Before seedings, before shot clocks, even before John Wooden, there was the '63 Cincinnati team ... two-time defending champion lost 60-58 to Loyola of Chicago in OT.

Now there's the '99 Duke Blue Devils (37-2), who had a chance to become the winningest team in a season. But they needed to beat UConn.

Mike Krzyzewski again provided such an even keel from the Duke bench that it was difficult, at times, to remember that this was a Duke team that starts three sophomores and a junior, and with a sixth man who is a freshman.

Calhoun, meanwhile, more closely resembled a New York City traffic cop Monday night, sending in one accomplished sub after another, proving the popular myth that Duke's "second team" could win this tournament was just that -- a myth. UConn's bench outscored Duke's 17-8.

"You have to give UConn credit for making big plays throughout the second half, especially the last eight minutes," Krzyzewski said. "Because we made big plays (and lost) Â… it was a possession-for-possession game."

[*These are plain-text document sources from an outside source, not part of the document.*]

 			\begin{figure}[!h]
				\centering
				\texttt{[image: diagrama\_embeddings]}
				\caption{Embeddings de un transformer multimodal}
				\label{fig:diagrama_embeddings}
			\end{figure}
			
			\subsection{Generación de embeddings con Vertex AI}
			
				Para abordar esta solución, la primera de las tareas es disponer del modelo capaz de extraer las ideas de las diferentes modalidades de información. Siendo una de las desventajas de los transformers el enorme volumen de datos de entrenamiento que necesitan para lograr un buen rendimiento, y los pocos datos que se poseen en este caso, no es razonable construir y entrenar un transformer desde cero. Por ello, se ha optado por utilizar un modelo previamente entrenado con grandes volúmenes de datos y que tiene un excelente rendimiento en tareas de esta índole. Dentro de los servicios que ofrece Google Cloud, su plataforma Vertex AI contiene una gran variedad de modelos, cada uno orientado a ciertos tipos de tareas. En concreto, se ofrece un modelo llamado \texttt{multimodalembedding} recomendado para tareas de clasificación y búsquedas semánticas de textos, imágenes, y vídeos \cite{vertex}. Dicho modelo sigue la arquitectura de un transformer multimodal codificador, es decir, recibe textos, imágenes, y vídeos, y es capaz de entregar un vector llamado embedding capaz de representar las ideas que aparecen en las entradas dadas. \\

In a game where it was important to send a message early, it was the Blue Devils who went on a 7-0 run early and took a 9-2 lead, which was the biggest lead by either team in the first half.

Throughout this game, Elton Brand, Duke's 6-foot-8 sophomore center, was frustrated by Connecticut's sticky web-like defense. He moved. They moved. He jumped. They bumped.

Brand's frustration was apparent early. But by halftime, Brand -- who had 18 points against Michigan State in the Final Four semis Saturday night -- had only five points on four shots from the field. He was a monster on the boards all night, finishing with 15 points and 13 rebounds. But at crunch time, he didn't touch the ball.

UConn shooting star Richard Hamilton -- 27 points -- had plenty of help. Guard Ricky Moore, who averaged only 6.6 points in 35 games this season, and just seven points in the tournament, finished with 13 points -- all in the first half.

Security guard or no security guard, El-Amin came up big with 13 points, four assists and four rebounds in 22 minutes. He was in foul trouble throughout the game. Albert Mouring, Edmund Saunders, Souleymane Wane and Rashamel Jones combined for 17 points off the UConn bench.

The matchups, at times, had you scrambling for a scorecard. OK, this wasn't always Celebrity Death Match. It wasn't even Armageddon.

But it was a well-played championshp game, with an O. Henry ending, and one that wasn't difficult all week for the NCAA to hype.

Not only did these teams come into this game with a combined 70-3 record, not only were Duke and UConn the only two teams to hold down No. 1 in the polls this entire season, but this also marked the first meeting of two No. 1 seeds in a NCAA Championship game since North Carolina and Michigan in 1993.

But what we were reminded of Monday night was you still need to play the game.